▸ Data excerpts:

+-------+

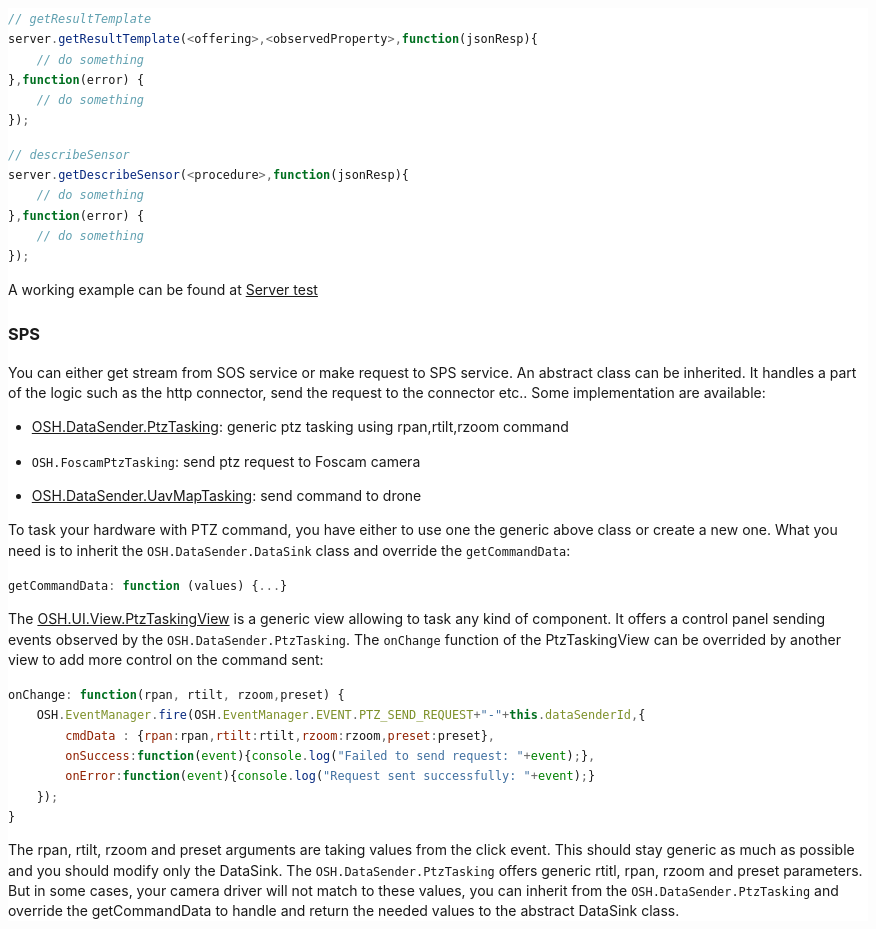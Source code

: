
 ```javascript
// getResultTemplate
server.getResultTemplate(<offering>,<observedProperty>,function(jsonResp){
    // do something
},function(error) {
    // do something
});
```

```javascript
// describeSensor
server.getDescribeSensor(<procedure>,function(jsonResp){
    // do something
},function(error) {
    // do something
});
```

A working example can be found at [Server test](https://github.com/opensensorhub/osh-js/tree/master/Toolkit/tests/server)

### SPS 

You can either get stream from SOS service or make request to SPS service. An abstract class can be inherited. It handles a part of the logic such as
the http connector, send the request to the connector etc..
Some implementation are available:

 * [OSH.DataSender.PtzTasking](http://opensensorhub.github.io/osh-js/Toolkit/Documentation/OSH.DataSender.PtzTasking.html): generic ptz tasking using rpan,rtilt,rzoom command
 
 * `OSH.FoscamPtzTasking`: send ptz request to Foscam camera
 
 * [OSH.DataSender.UavMapTasking](http://opensensorhub.github.io/osh-js/Toolkit/Documentation/OSH.DataSender.UavMapTasking.html): send command to drone
 
 To task your hardware with PTZ command, you have either to use one the generic above class or create a new one. What you need is to inherit the `OSH.DataSender.DataSink` class 
 and override the `getCommandData`:
 
```javascript
getCommandData: function (values) {...}
```

The [OSH.UI.View.PtzTaskingView](http://opensensorhub.github.io/osh-js/Toolkit/Documentation/OSH.UI.View.PtzTaskingView.html) is a generic view allowing to task any kind of component.
It offers a control panel sending events observed by the `OSH.DataSender.PtzTasking`.
The `onChange` function of the PtzTaskingView can be overrided by another view to add more control on the command sent:

```javascript
onChange: function(rpan, rtilt, rzoom,preset) {
    OSH.EventManager.fire(OSH.EventManager.EVENT.PTZ_SEND_REQUEST+"-"+this.dataSenderId,{
        cmdData : {rpan:rpan,rtilt:rtilt,rzoom:rzoom,preset:preset},
        onSuccess:function(event){console.log("Failed to send request: "+event);},
        onError:function(event){console.log("Request sent successfully: "+event);}
    });
}
```
The rpan, rtilt, rzoom and preset arguments are taking values from the click event. This should stay generic as much as possible and you should modify only the DataSink.
The `OSH.DataSender.PtzTasking` offers generic rtitl, rpan, rzoom and preset parameters. But in some cases, your camera driver will not match to these values, you can 
inherit from the `OSH.DataSender.PtzTasking` and override the getCommandData to handle and return the needed values to the abstract DataSink class.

+-------+

Within the listing above, extract exactly the lines from the line with "A working example" to the line with "You can either", the two named lines included, and no others.

▸ Task solution:
A working example can be found at [Server test](https://github.com/opensensorhub/osh-js/tree/master/Toolkit/tests/server)

### SPS 

You can either get stream from SOS service or make request to SPS service. An abstract class can be inherited. It handles a part of the logic such as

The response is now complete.